Below, security leaders discuss the executive order and its implications. 

Security leaders weigh in 

Casey Ellis, Founder at Bugcrowd:

This final executive order has been somewhat of an open secret in Washington, with drafts being circulated to a limited audience for a few weeks now. The Whitehouse, and especially departments like ONCD, have built up a lot of technical expertise on the topics covered off by this EO over a particularly transformational time in technology, and many of those involved are political appointees or staffers who’s tours are coming to a close. Despite the strong chance that the order will be promptly reversed with the administration change, this EO is a clear effort to ensure that the core cybersecurity, safety, and International Relations equities conclusions developed over the past four years are a part of the United States policy zeitgeist.

Marcus Fowler, CEO of Darktrace Federal:

It is encouraging to see a recognition of the huge potential of AI-powered cybersecurity in this latest executive order. While AI presents new challenges for cybersecurity by enabling greater speed, scale and sophistication of attacks, it also serves as our best defense.  

The threat landscape continues to increase in sophistication in the age of AI. We are seeing a rise in novel multi-stage and multi-domain attacks that take advantage of a lack of visibility and siloes to move undetected between systems. The adoption of AI-powered cybersecurity tools — such as solutions with anomaly-based detection capabilities that can detect and respond to both known and novel threat — are instrumental in keeping both public and private sector organizations secure. 

While the order calls out AI’s ability to rapidly and effectively identify threats, greater emphasis and prioritization should be placed on AI’s role in stopping them as well. Specific types of AI can perform the micro decision-making necessary to respond to and contain malicious behavior in seconds. Private-Public partnerships are increasingly critical as some of the key areas of expansion and AI innovation are already occurring in the commercial space. Specifically, effective human-AI collaboration is augmenting stretched security teams, helping organizations to stay one step ahead of rising threats.  

We look forward to working with the next administration on the huge potential of AI-powered cybersecurity to improve the nation’s security. Together, we can help realize AI’s transformative potential in improving the cybersecurity posture of our federal agencies and beyond.

Jason Soroko, Senior Fellow at Sectigo:

Based on the text of the executive order, each federal agency must transition to quantum-resistant cryptography for all new systems and communications within a specific, near-term timeline — generally set at 18 to 24 months from issuance. The order also mandates that within this same period, agencies develop a detailed plan to retrofit or replace any legacy systems that cannot meet new standards.

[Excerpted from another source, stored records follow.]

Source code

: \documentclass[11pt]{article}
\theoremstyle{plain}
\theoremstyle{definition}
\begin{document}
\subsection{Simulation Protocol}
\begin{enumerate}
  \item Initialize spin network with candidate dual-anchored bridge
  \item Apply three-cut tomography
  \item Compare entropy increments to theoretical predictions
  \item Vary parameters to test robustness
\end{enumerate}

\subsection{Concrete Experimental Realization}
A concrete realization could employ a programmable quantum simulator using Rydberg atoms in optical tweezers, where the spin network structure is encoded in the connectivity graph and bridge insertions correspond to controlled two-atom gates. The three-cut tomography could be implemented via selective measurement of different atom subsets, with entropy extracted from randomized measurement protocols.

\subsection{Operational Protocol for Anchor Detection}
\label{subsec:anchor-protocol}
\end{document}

In practical terms, this means agencies cannot deploy new encryption tools unless they align with NIST-approved quantum-resistant algorithms.

The order also imposes strict standards on the private sector, especially software suppliers. Firms vying for federal contracts must prove secure development practices and compliance with rigorous testing, patching, and reporting obligations. This can have the effect of forcing suppliers to harden their products overall, not just for offerings meant for the federal government.

James Yeager, VP of Public Sector at Abnormal Security:

Biden’s Executive Order puts a large focus on AI use for cyber defense — no surprise, given AI’s powerful potential to better anticipate and mitigate national security threats. However, limiting the program to the Pentagon (as outlined in the EO summary) is disconcerting. It’s potentially a missed opportunity to additionally support the Executive Branch and FCEB agencies, many of which are on the frontlines of grappling with increasingly sophisticated and targeted cyberattacks. 

Additionally, the EO’s proposed establishment of working groups to conduct more threat hunting and EDR in federal networks is encouraging. But threat hunting goes hand in hand with visibility, and it will be interesting to see what guidance CISA releases around how visibility is defined and promoted. 

I think there is an opportunity here to open up the aperture when it comes to defining ‘visibility.’ For example, email continues to be the number one threat vector facing organizations today, and is the root cause of the vast majority of federal incidents and breaches. Expanding visibility into systems like email could be necessary precursors for conducting effective threat hunting in federal networks. 

Lastly, the push for digital identity documents and validation services promises enhancements to the process of applying for public benefits, but comes with potential risks. Public sector organizations may need to prepare for spikes in identity-based fraud, for example, and figure out how they protect a deluge of PII from being exploited by adversaries.